(Rendered images with source text)
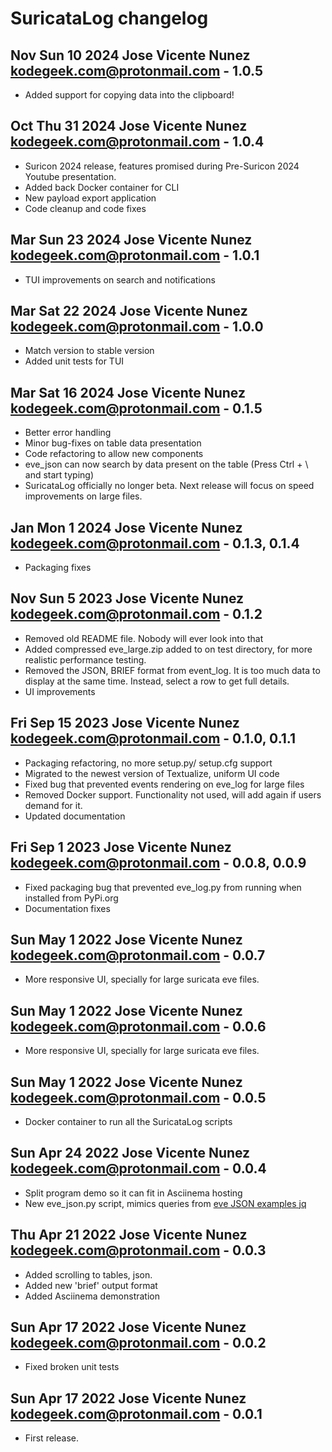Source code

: # SuricataLog changelog

## Nov Sun 10 2024 Jose Vicente Nunez <kodegeek.com@protonmail.com> - 1.0.5
- Added support for copying data into the clipboard!

## Oct Thu 31 2024 Jose Vicente Nunez <kodegeek.com@protonmail.com> - 1.0.4
- Suricon 2024 release, features promised during Pre-Suricon 2024 Youtube presentation.
- Added back Docker container for CLI
- New payload export application
- Code cleanup and code fixes

## Mar Sun 23 2024 Jose Vicente Nunez <kodegeek.com@protonmail.com> - 1.0.1
- TUI improvements on search and notifications

## Mar Sat 22 2024 Jose Vicente Nunez <kodegeek.com@protonmail.com> - 1.0.0
- Match version to stable version
- Added unit tests for TUI

## Mar Sat 16 2024 Jose Vicente Nunez <kodegeek.com@protonmail.com> - 0.1.5
- Better error handling
- Minor bug-fixes on table data presentation
- Code refactoring to allow new components
- eve_json can now search by data present on the table (Press Ctrl + \ and start typing)
- SuricataLog officially no longer beta. Next release will focus on speed improvements on large files.

## Jan Mon 1 2024 Jose Vicente Nunez <kodegeek.com@protonmail.com> - 0.1.3, 0.1.4
- Packaging fixes

## Nov Sun 5 2023 Jose Vicente Nunez <kodegeek.com@protonmail.com> - 0.1.2
- Removed old README file. Nobody will ever look into that
- Added compressed eve_large.zip added to on test directory, for more realistic performance testing.
- Removed the JSON, BRIEF format from event_log. It is too much data to display at the same time. Instead, select a row to get full details.
- UI improvements

## Fri Sep 15 2023 Jose Vicente Nunez <kodegeek.com@protonmail.com> - 0.1.0, 0.1.1
- Packaging refactoring, no more setup.py/ setup.cfg support
- Migrated to the newest version of Textualize, uniform UI code
- Fixed bug that prevented events rendering on eve_log for large files
- Removed Docker support. Functionality not used, will add again if users demand for it.
- Updated documentation

## Fri Sep 1 2023 Jose Vicente Nunez <kodegeek.com@protonmail.com> - 0.0.8, 0.0.9
- Fixed packaging bug that prevented eve_log.py from running when installed from PyPi.org
- Documentation fixes

## Sun May 1 2022 Jose Vicente Nunez <kodegeek.com@protonmail.com> - 0.0.7
- More responsive UI, specially for large suricata eve files.

## Sun May 1 2022 Jose Vicente Nunez <kodegeek.com@protonmail.com> - 0.0.6
- More responsive UI, specially for large suricata eve files.

## Sun May 1 2022 Jose Vicente Nunez <kodegeek.com@protonmail.com> - 0.0.5
- Docker container to run all the SuricataLog scripts

## Sun Apr 24 2022 Jose Vicente Nunez <kodegeek.com@protonmail.com> - 0.0.4
- Split program demo so it can fit in Asciinema hosting
- New eve_json.py script, mimics queries from [eve JSON examples jq](https://suricata.readthedocs.io/en/suricata-6.0.0/output/eve/eve-json-examplesjq.html)

## Thu Apr 21 2022 Jose Vicente Nunez <kodegeek.com@protonmail.com> - 0.0.3
- Added scrolling to tables, json.
- Added new 'brief' output format
- Added Asciinema demonstration

## Sun Apr 17 2022 Jose Vicente Nunez <kodegeek.com@protonmail.com> - 0.0.2
- Fixed broken unit tests

## Sun Apr 17 2022 Jose Vicente Nunez <kodegeek.com@protonmail.com> - 0.0.1
- First release.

### YOUR TASK:
Repeat every line of the data above exactly, but drop the pictures.

### EXERCISE RESPONSE:
Source code

: # SuricataLog changelog

## Nov Sun 10 2024 Jose Vicente Nunez <kodegeek.com@protonmail.com> - 1.0.5
- Added support for copying data into the clipboard!

## Oct Thu 31 2024 Jose Vicente Nunez <kodegeek.com@protonmail.com> - 1.0.4
- Suricon 2024 release, features promised during Pre-Suricon 2024 Youtube presentation.
- Added back Docker container for CLI
- New payload export application
- Code cleanup and code fixes

## Mar Sun 23 2024 Jose Vicente Nunez <kodegeek.com@protonmail.com> - 1.0.1
- TUI improvements on search and notifications

## Mar Sat 22 2024 Jose Vicente Nunez <kodegeek.com@protonmail.com> - 1.0.0
- Match version to stable version
- Added unit tests for TUI

## Mar Sat 16 2024 Jose Vicente Nunez <kodegeek.com@protonmail.com> - 0.1.5
- Better error handling
- Minor bug-fixes on table data presentation
- Code refactoring to allow new components
- eve_json can now search by data present on the table (Press Ctrl + \ and start typing)
- SuricataLog officially no longer beta. Next release will focus on speed improvements on large files.

## Jan Mon 1 2024 Jose Vicente Nunez <kodegeek.com@protonmail.com> - 0.1.3, 0.1.4
- Packaging fixes

## Nov Sun 5 2023 Jose Vicente Nunez <kodegeek.com@protonmail.com> - 0.1.2
- Removed old README file. Nobody will ever look into that
- Added compressed eve_large.zip added to on test directory, for more realistic performance testing.
- Removed the JSON, BRIEF format from event_log. It is too much data to display at the same time. Instead, select a row to get full details.
- UI improvements

## Fri Sep 15 2023 Jose Vicente Nunez <kodegeek.com@protonmail.com> - 0.1.0, 0.1.1
- Packaging refactoring, no more setup.py/ setup.cfg support
- Migrated to the newest version of Textualize, uniform UI code
- Fixed bug that prevented events rendering on eve_log for large files
- Removed Docker support. Functionality not used, will add again if users demand for it.
- Updated documentation

## Fri Sep 1 2023 Jose Vicente Nunez <kodegeek.com@protonmail.com> - 0.0.8, 0.0.9
- Fixed packaging bug that prevented eve_log.py from running when installed from PyPi.org
- Documentation fixes

## Sun May 1 2022 Jose Vicente Nunez <kodegeek.com@protonmail.com> - 0.0.7
- More responsive UI, specially for large suricata eve files.

## Sun May 1 2022 Jose Vicente Nunez <kodegeek.com@protonmail.com> - 0.0.6
- More responsive UI, specially for large suricata eve files.

## Sun May 1 2022 Jose Vicente Nunez <kodegeek.com@protonmail.com> - 0.0.5
- Docker container to run all the SuricataLog scripts

## Sun Apr 24 2022 Jose Vicente Nunez <kodegeek.com@protonmail.com> - 0.0.4
- Split program demo so it can fit in Asciinema hosting
- New eve_json.py script, mimics queries from [eve JSON examples jq](https://suricata.readthedocs.io/en/suricata-6.0.0/output/eve/eve-json-examplesjq.html)

## Thu Apr 21 2022 Jose Vicente Nunez <kodegeek.com@protonmail.com> - 0.0.3
- Added scrolling to tables, json.
- Added new 'brief' output format
- Added Asciinema demonstration

## Sun Apr 17 2022 Jose Vicente Nunez <kodegeek.com@protonmail.com> - 0.0.2
- Fixed broken unit tests

## Sun Apr 17 2022 Jose Vicente Nunez <kodegeek.com@protonmail.com> - 0.0.1
- First release.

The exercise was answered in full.